The sight of a Rastafarian float wending its way along Lakeshore Blvd. during the Carnival parade elicited much curiosity and interest.
For the first time in the history of the carnival, the Rasta community was represented in North America’s largest street festival which attracts thousands of participants and a million visitors annually.
The RasTa One Love CommUNITY Trod float provided movement members and their supporters with a unique opportunity to showcase costumes that reflected social issues and values.
Donisha Prendergast, the eldest grand-daughter of the late music legend Bob Marley, led the float which was assembled as part of a strategy to promote her documentary, RasTa: A Soul’s Journey, which took her on a historic journey to document the deep religious movement that influenced her grandfather’s music.
“Even though it was not the typical route for a Rasta to go, we thought the float would be interesting and we would be able to reach a different market,” Prendergast told Share. “It doesn’t make sense to preach the same sermon to the same congregation all the time. Sometimes you have to step outside the box which is what we did.”
Prendergast admitted she was a bit sceptical when the idea was proposed.
“When we posted the Rasta figures that would be part of the float, some people said Rastas are not puppets (among the negative reactions we received),” she said. “Even I came around because I did not like the idea at first. But when I saw the figures in their regal outfits, I felt very proud to have been part of the float. Had I not seen Nation Cheong’s photo exhibit, I would have thought the Carnival was all about women in skimpy costumes dancing down the street. The exhibit helped me realize there is a history to the celebration and I really appreciated that.
“I had a ball just dancing down Lakeshore Ave. and interacting with people. It was educational and raised awareness because young people came up to me asking what a Rasta was and what is (the) 12 Tribes of Israel. It also helped that we had our own space because there were no floats immediately in front or behind us. It was the first time I have taken part in something as massive like this and the energy was simply amazing.
“Also, there could not have been a better way to promote the documentary than by a float that’s seen by thousands of people. You cannot pay for that type of advertising.”
The documentary, which offers an in-depth look at the Rastafarian movement’s growth and its significant influences in global societies, took Prendergast to the United States, Ethiopia, Israel, South Africa, Jamaica, Canada, England and India.
The visits to eight countries on four continents helped deepen her understanding of Rastafarianism and allowed her to explore the cultural and historical links between Rastafari and other peoples.
The journey started two years ago in Washington D.C. at the Smithsonian Institute’s Discovering Rastafari exhibit. In Israel, she spent time in a Kibbutz delving into the links between Judaism and Rastafarianism while the trip to England provided her with the opportunity to visit a former Rastafarian Temple in South London where Marley worshipped in the 1970s.
“Being able to observe how people are in their own cultures, but also how similar they are when you put them side by side is amazing,” said 26-year-old Prendergast who spent two years in Howard University’s Theatre Arts program before transferring to Miami International University where she graduated in Digital Filmmaking & Video Production.
The 90-minute documentary is expected to be released later this year.
“I want people to come out with an open mind and just relate to what they see as human beings and not as strangers to a celebrity,” said Prendergast who saw the documentary for the first time last Friday. “That’s what this film is all about. It’s about a young woman coming into her own and learning about her own spirituality through travelling the world to understand reggae music and Rastafarianism in this powerful message my grandparents have shared with the world and, even further, to understand how powerful Rastafari is outside of Bob Marley.
“Rasta did not stop with Bob Marley. He was just a Rastaman on his own journey and that is why I am encouraging people to begin their own journey and hopefully one day that journey will evolve into a mission as it has in my life. This journey has been like a call to action for me in that I am now in communities organizing and spreading the message.”

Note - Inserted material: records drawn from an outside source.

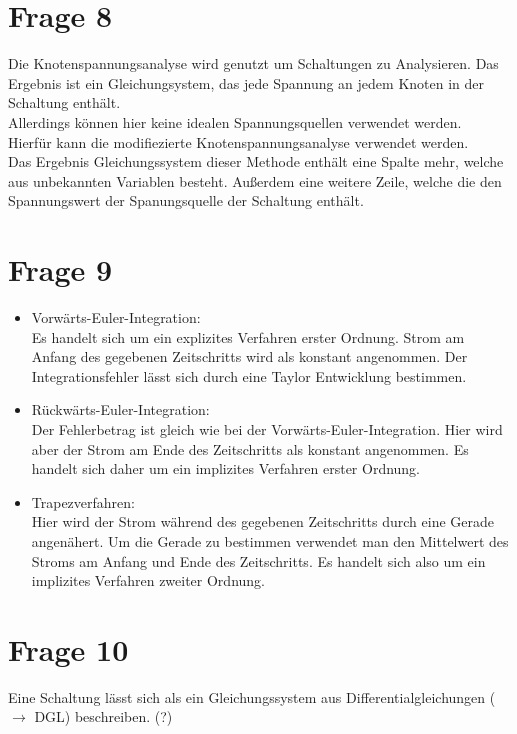 \documentclass[a4paper]{scrartcl}
\begin{document}
\section*{Frage 8}
Die Knotenspannungsanalyse wird genutzt um Schaltungen zu Analysieren. Das Ergebnis ist ein Gleichungsystem, das jede Spannung an jedem Knoten in der Schaltung enthält.\\
Allerdings können hier keine idealen Spannungsquellen verwendet werden.\\
Hierfür kann die modifiezierte Knotenspannungsanalyse verwendet werden.\\
Das Ergebnis Gleichungssystem dieser Methode enthält eine Spalte mehr, welche aus unbekannten Variablen besteht. Außerdem eine weitere Zeile, welche die den Spannungswert der Spanungsquelle der Schaltung enthält.



\section*{Frage 9}
\begin{itemize}
	\item Vorwärts-Euler-Integration: \\
	Es handelt sich um ein explizites Verfahren erster Ordnung. Strom am Anfang des gegebenen Zeitschritts wird als konstant angenommen. Der Integrationsfehler lässt sich durch eine Taylor Entwicklung bestimmen.
	 
	\item Rückwärts-Euler-Integration: \\
	Der Fehlerbetrag ist gleich wie bei der Vorwärts-Euler-Integration. Hier wird aber der Strom am Ende des Zeitschritts als konstant angenommen. Es handelt sich daher um ein implizites Verfahren erster Ordnung.
	
	\item Trapezverfahren:\\
	Hier wird der Strom während des gegebenen Zeitschritts durch eine Gerade angenähert. Um die Gerade zu bestimmen verwendet man den Mittelwert des Stroms am Anfang und Ende des Zeitschritts. Es handelt sich also um ein implizites Verfahren zweiter Ordnung.
		
\end{itemize}



\section*{Frage 10}
Eine Schaltung lässt sich als ein Gleichungssystem aus Differentialgleichungen ($\rightarrow$ DGL) beschreiben. (?)
\end{document}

While in Toronto last week, Prendergast – she moved back to Jamaica after completing university studies in Miami – learned that RasTa: A Soul’s Journey will not premier at next month’s Toronto International Film Festival (TIFF).
She says she’s not disappointed.
“TIFF is a big thing to some people, but to me it’s just another opportunity to raise this film on a platform,” she said. “I however think this film has already developed a platform in the hearts of people and that is really where we want to be and not on the red carpet.”
Born in Jamaica three years after Bob Marley’s death in 1981, Prendergast’s mother, Sharon, is the biological daughter of Rita Marley who was adopted by Bob when the two married while her father Peter is an International Soccer Federation (FIFA) referee instructor.
The documentary is the brainchild of former TVOntario sales representative Patricia Scarlett who was raised in Montreal before coming to Toronto. She met Marley when he performed at Montreal’s Forum Concert Bowl during the “Kaya” tour in June 1978.
Prendergast said a major reggae concert will be held in Toronto to coincide with the documentary’s release.